Oro oggi

Il mistero francese

I titoli di stato francesi valgono quello che costano?

a cura di Phastidio

MALGRADO UNA CONGIUNTURA che peggiora a vista d’occhio, malgrado conti pubblici sempre più deteriorati a causa della crisi, malgrado annunci di manovre correttive fatti di aumenti d’imposta tali da provocare una fuga nottetempo dei contribuenti più agiati e delle imprese, le quali a loro volta strepitano per ottenere lo spostamento sulla fiscalità generale di 30-50 miliardi di euro del cuneo fiscale sul costo del lavoro come ultima spiaggia per evitare delocalizzazioni selvagge e licenziamenti di massa, i titoli di stato francesi sono sugli scudi: le aste vanno benissimo, i rendimenti si muovono di conserva con quelli tedeschi, lo spread sul decennale si è stabilizzato contro Bund intorno a cento punti-base. Cosa ci sfugge?

Difficile dare risposte nette, siamo nel campo delle pure congetture: ad esempio, non dimentichiamo che nel cuore dell’Europa opera una enorme centrale distorsiva, la Banca Nazionale Svizzera. Costretta a comprare euro in quantità illimitate per mantenere agganciato il franco svizzero alla quota 1,20 contro la moneta unica, rischia seriamente di essere travolta dagli aggregati monetari e gettare la spugna rovinosamente. Riproducendo tecniche cinesi di manipolazione del cambio, la banca centrale svizzera si trova costretta ad investire gli euro di cui viene in possesso, proprio come la People’s Bank of China faceva coi dollari, comprati per impedire l’apprezzamento dello yuan (tempi che furono, ora è praticamente finito pure quello).

E cosa comprare, con tutti quegli euro, per ridurre il rischio e diversificare?

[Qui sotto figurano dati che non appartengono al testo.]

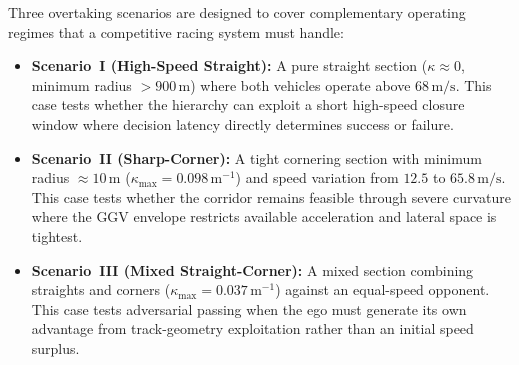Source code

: Three overtaking scenarios are designed to cover complementary operating
regimes that a competitive racing system must handle:
\begin{itemize}
\item \textbf{Scenario~I (High-Speed Straight):} A pure straight section
  ($\kappa\approx0$, minimum radius $>900\,\mathrm{m}$) where both vehicles
  operate above $68\,\mathrm{m/s}$.  This case tests whether the hierarchy can
  exploit a short high-speed closure window where decision latency directly
  determines success or failure.
\item \textbf{Scenario~II (Sharp-Corner):} A tight cornering
  section with minimum radius ${\approx}10\,\mathrm{m}$
  ($\kappa_{\max}=0.098\,\mathrm{m^{-1}}$) and speed variation from $12.5$
  to $65.8\,\mathrm{m/s}$.  This case tests whether the corridor remains
  feasible through severe curvature where the GGV envelope restricts available
  acceleration and lateral space is tightest.
\item \textbf{Scenario~III (Mixed Straight-Corner):} A
  mixed section combining straights and corners
  ($\kappa_{\max}=0.037\,\mathrm{m^{-1}}$) against an equal-speed opponent.
  This case tests adversarial passing when the ego must generate its own
  advantage from track-geometry exploitation rather than an initial speed
  surplus.
\end{itemize}

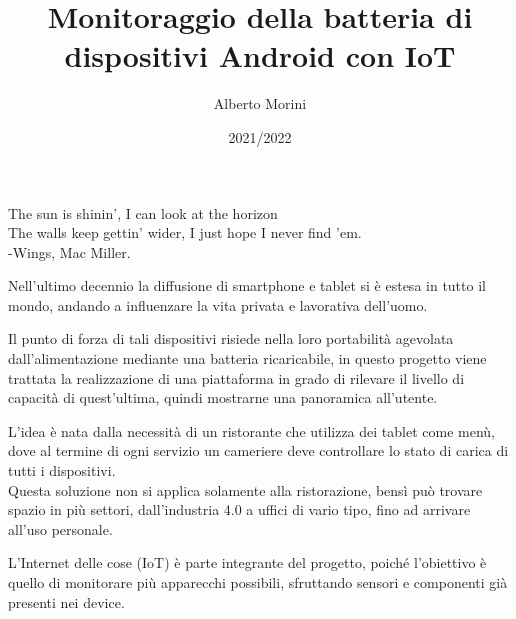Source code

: \documentclass[target=bach]{thud}
\title{Monitoraggio della batteria di dispositivi Android con IoT}
\author{Alberto Morini}
\date{2021/2022}
\begin{document}
\maketitle

\begin{dedication}
	The sun is shinin', I can look at the horizon\\
	The walls keep gettin' wider, I just hope I never find 'em.\\
	-Wings, Mac Miller.
\end{dedication}


\abstract

    Nell'ultimo decennio la diffusione di smartphone e tablet si è estesa in tutto il mondo, andando a influenzare la vita privata e lavorativa dell'uomo.\

    Il punto di forza di tali dispositivi risiede nella loro portabilità agevolata dall'alimentazione mediante una batteria ricaricabile, in questo progetto viene trattata la realizzazione di una piattaforma in grado di rilevare il livello di capacità di quest'ultima, quindi mostrarne una panoramica all'utente.

    L'idea è nata dalla necessità di un ristorante che utilizza dei tablet come menù, dove al termine di ogni servizio un cameriere deve controllare lo stato di carica di tutti i dispositivi.\\
    Questa soluzione non si applica solamente alla ristorazione, bensì può trovare spazio in più settori, dall'industria 4.0 a uffici di vario tipo, fino ad arrivare all'uso personale.

    L'Internet delle cose (IoT) è parte integrante del progetto, poiché l'obiettivo è quello di monitorare più apparecchi possibili, sfruttando sensori e componenti già presenti nei device.


\tableofcontents


\listoffigures

\mainmatter



\end{document}
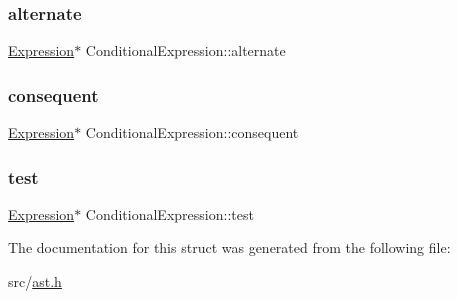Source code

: \subsubsection{\texorpdfstring{alternate}{alternate}}
{\footnotesize\ttfamily \hyperlink{struct_expression}{Expression}$\ast$ Conditional\+Expression\+::alternate}

\mbox{\label{struct_conditional_expression_ac129a280df90c129183ec955f4e50ed0}} 
\subsubsection{\texorpdfstring{consequent}{consequent}}
{\footnotesize\ttfamily \hyperlink{struct_expression}{Expression}$\ast$ Conditional\+Expression\+::consequent}

\mbox{\label{struct_conditional_expression_a7bfe134769078a10eecccabba7405cc2}} 
\subsubsection{\texorpdfstring{test}{test}}
{\footnotesize\ttfamily \hyperlink{struct_expression}{Expression}$\ast$ Conditional\+Expression\+::test}



The documentation for this struct was generated from the following file\+:\begin{DoxyCompactItemize}
\item 
src/\hyperlink{ast_8h}{ast.\+h}\end{DoxyCompactItemize}

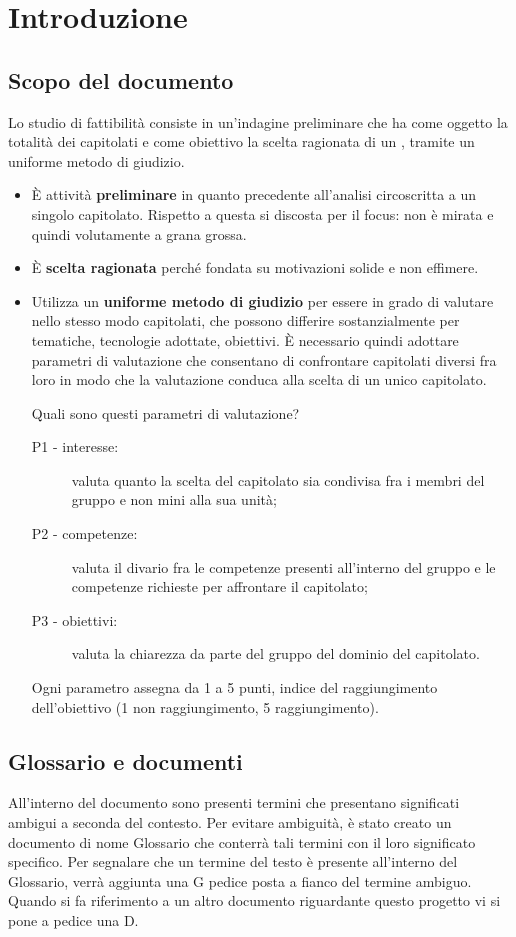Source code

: \section{Introduzione}

\subsection{Scopo del documento}
Lo studio di fattibilità consiste in un'indagine preliminare che ha come oggetto la totalità dei capitolati e come obiettivo la scelta ragionata di un , tramite un uniforme metodo di giudizio. 
\begin{itemize}
	\item È attività \textbf{preliminare} in quanto precedente all'analisi circoscritta a un singolo capitolato. Rispetto a questa si discosta per il focus: non è mirata e quindi volutamente a grana grossa. 
	\item È \textbf{scelta ragionata} perché fondata su motivazioni solide e non effimere.
	\item Utilizza un \textbf{uniforme metodo di giudizio} per essere in grado di valutare nello stesso modo capitolati, che possono differire sostanzialmente per tematiche, tecnologie adottate, obiettivi. È necessario quindi adottare parametri di valutazione che consentano di confrontare capitolati diversi fra loro in modo che la valutazione conduca alla scelta di un unico capitolato. 
	
	Quali sono questi parametri di valutazione? 
	\begin{description}
		\item[P1 - interesse:] valuta quanto la scelta del capitolato sia condivisa fra i membri del gruppo e non mini alla sua unità;
		\item[P2 - competenze:] valuta il divario fra le competenze presenti all'interno del gruppo e le competenze richieste per affrontare il capitolato;
		\item[P3 - obiettivi:] valuta la chiarezza da parte del gruppo del dominio del capitolato. 
	\end{description}
	Ogni parametro assegna da 1 a 5 punti, indice del raggiungimento dell'obiettivo (1 non raggiungimento, 5 raggiungimento).
\end{itemize}
 
\subsection{Glossario e documenti} 
All'interno del  documento sono presenti termini che presentano significati ambigui a seconda del contesto.
Per evitare ambiguità, è stato creato un  documento di nome Glossario che  conterrà tali termini con il loro significato specifico. Per segnalare che un termine del testo è presente all'interno del Glossario, verrà aggiunta una G pedice posta a fianco del termine ambiguo.
Quando si fa riferimento a un altro documento riguardante questo progetto vi si pone a pedice una D.

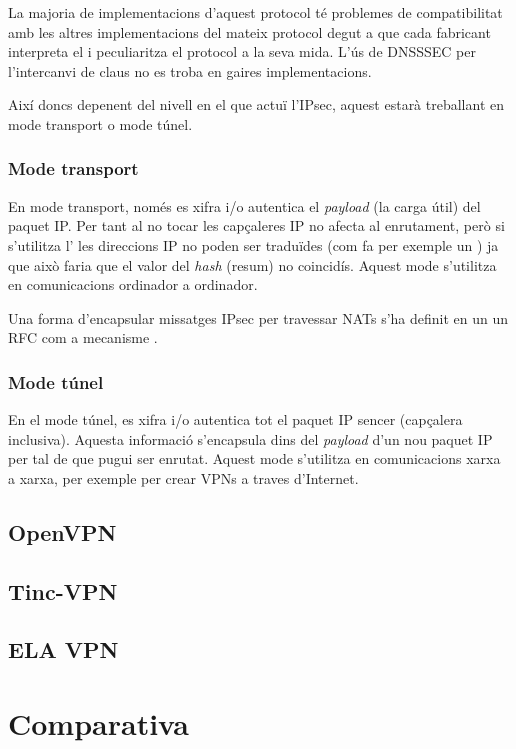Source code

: La majoria de implementacions d'aquest protocol té problemes de compatibilitat amb les altres implementacions del mateix protocol degut a que cada fabricant interpreta el  i peculiaritza el protocol a la seva mida. L'ús de DNSSSEC per l'intercanvi de claus no es troba en gaires implementacions.

Així doncs depenent del nivell en el que actuï l'IPsec, aquest estarà treballant en mode transport o mode túnel.
\subsubsection{Mode transport}
En mode transport, només es xifra i/o autentica el \emph{payload} (la carga útil) del paquet IP. Per tant al no tocar les capçaleres IP no afecta al enrutament, però si s'utilitza l' les direccions IP no poden ser traduïdes (com fa per exemple un ) ja que això faria que el valor del \emph{hash} (resum) no coincidís. Aquest mode s'utilitza en comunicacions ordinador a ordinador.

Una forma d'encapsular missatges IPsec per travessar NATs s'ha definit en un un RFC com a mecanisme .
\subsubsection{Mode túnel}
En el mode túnel, es xifra i/o autentica tot el paquet IP sencer (capçalera inclusiva). Aquesta informació s'encapsula dins del \emph{payload} d'un nou paquet IP per tal de que pugui ser enrutat. Aquest mode s'utilitza en comunicacions xarxa a xarxa, per exemple per crear VPNs a traves d'Internet.

\subsection{OpenVPN}
\subsection{Tinc-VPN}
\subsection{ELA VPN}
\section{Comparativa}

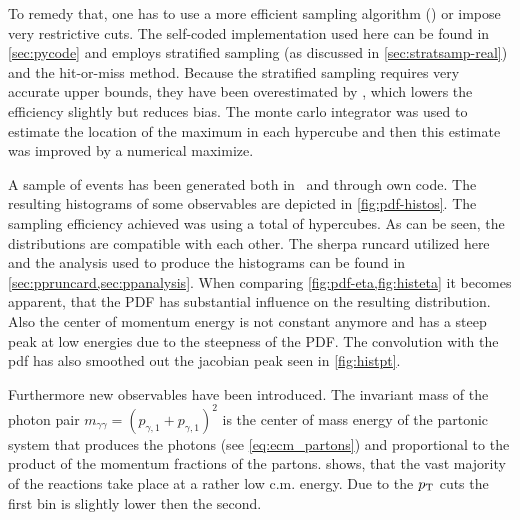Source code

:To remedy that, one has to use a more efficient sampling algorithm
(\vegas) or impose very restrictive cuts. The self-coded
implementation used here can be found in \cref{sec:pycode} and employs
stratified sampling (as discussed in \cref{sec:stratsamp-real}) and
the hit-or-miss method. Because the stratified sampling requires very
accurate upper bounds, they have been overestimated by
, which lowers the efficiency
slightly but reduces bias. The monte carlo integrator was used to
estimate the location of the maximum in each hypercube and then this
estimate was improved by a numerical maximize.

A sample of  events has been
generated both in \sherpa\ and through own code. The resulting
histograms of some observables are depicted in
\cref{fig:pdf-histos}. The sampling efficiency achieved was
 using a total of
 hypercubes.  As can be seen, the
distributions are compatible with each other. The sherpa runcard
utilized here and the analysis used to produce the histograms can be
found in \cref{sec:ppruncard,sec:ppanalysis}. When comparing
\cref{fig:pdf-eta,fig:histeta} it becomes apparent, that the PDF has
substantial influence on the resulting distribution. Also the center
of momentum energy is not constant anymore and has a steep peak at low
energies due to the steepness of the PDF. The convolution with the pdf
has also smoothed out the jacobian peak seen in \cref{fig:histpt}.

Furthermore new observables have been introduced.  The invariant mass
of the photon pair
\(m_{\gamma\gamma} = (p_{\gamma,1} + p_{\gamma,1})^2\) is the center
of mass energy of the partonic system that produces the photons (see
\cref{eq:ecm_partons}) and proportional to the product of the momentum
fractions of the partons.  shows, that the vast
majority of the reactions take place at a rather low c.m. energy. Due
to the \(p_\mathrm{T}\) cuts the first bin is slightly lower then the second.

Non solo Bund, Obl e Schatz tedeschi, che hanno ormai rendimenti negativi o nulli sulla parte breve ed intermedia della curva dei rendimenti. Ecco, quindi, che potrebbe benissimo darsi che la Banca Centrale Svizzera si metta a comprare Oat, Btan e Btf francesi, soprattutto sulla parte a breve, per ridurre il rischio d’interesse. Il titolo francese a un anno rende lo 0,05-0,02 per cento, quello biennale è a 0,17-0,14 per cento, il quinquennale rende l’1 per cento. E’ solo un’ipotesi, beninteso. Ma la teniamo ben presente per rispondere a questo enigma, anche perché l’alternativa a questa chiave di lettura è data dalle solite seghe mentali tipiche del commentariato italiano mainstream e da social network su quanto è bravo Hollande a rassicurare i mercati. Viviamo in un mondo di squilibri, vediamo di non aggiungere anche torme di squilibrati con le loro correlazioni che diventano causalità.

Riguardo l’euro, inoltre, molti analisti si grattano la testa da tempo, non riuscendo a comprenderne la forza. Anche l’ultimo gradino all’ingiù, degli ultimi giorni, sembra poca cosa rispetto ad una crisi esistenziale che potrebbe distruggerlo. Alcuni osservatori sostengono che la banca centrale cinese starebbe comprando euro per frenarne l’indebolimento contro lo yuan, ricordando che l’Eurozona è il primo partner commerciale di Pechino. Mossa futile ma non incomprensibile, viste le crescenti difficoltà dell’economia cinese, che pare ormai avviata ad un hard landing e a scordarsi il magico numero sette (per cento) di crescita del Pil che serve per evitare aumenti di disoccupazione che sarebbero molto pericolosi, soprattutto considerando che a ottobre il Politburo si rinnova per sette dei suoi nove membri.

Comunque sia, affermare che l’Eurozona è un generatore di distorsioni, a cui partecipano altri noti distorsori globali, non è così avventato. E quanto alla Francia, i suoi titoli di stato ci appaiono “oggettivamente” carissimi.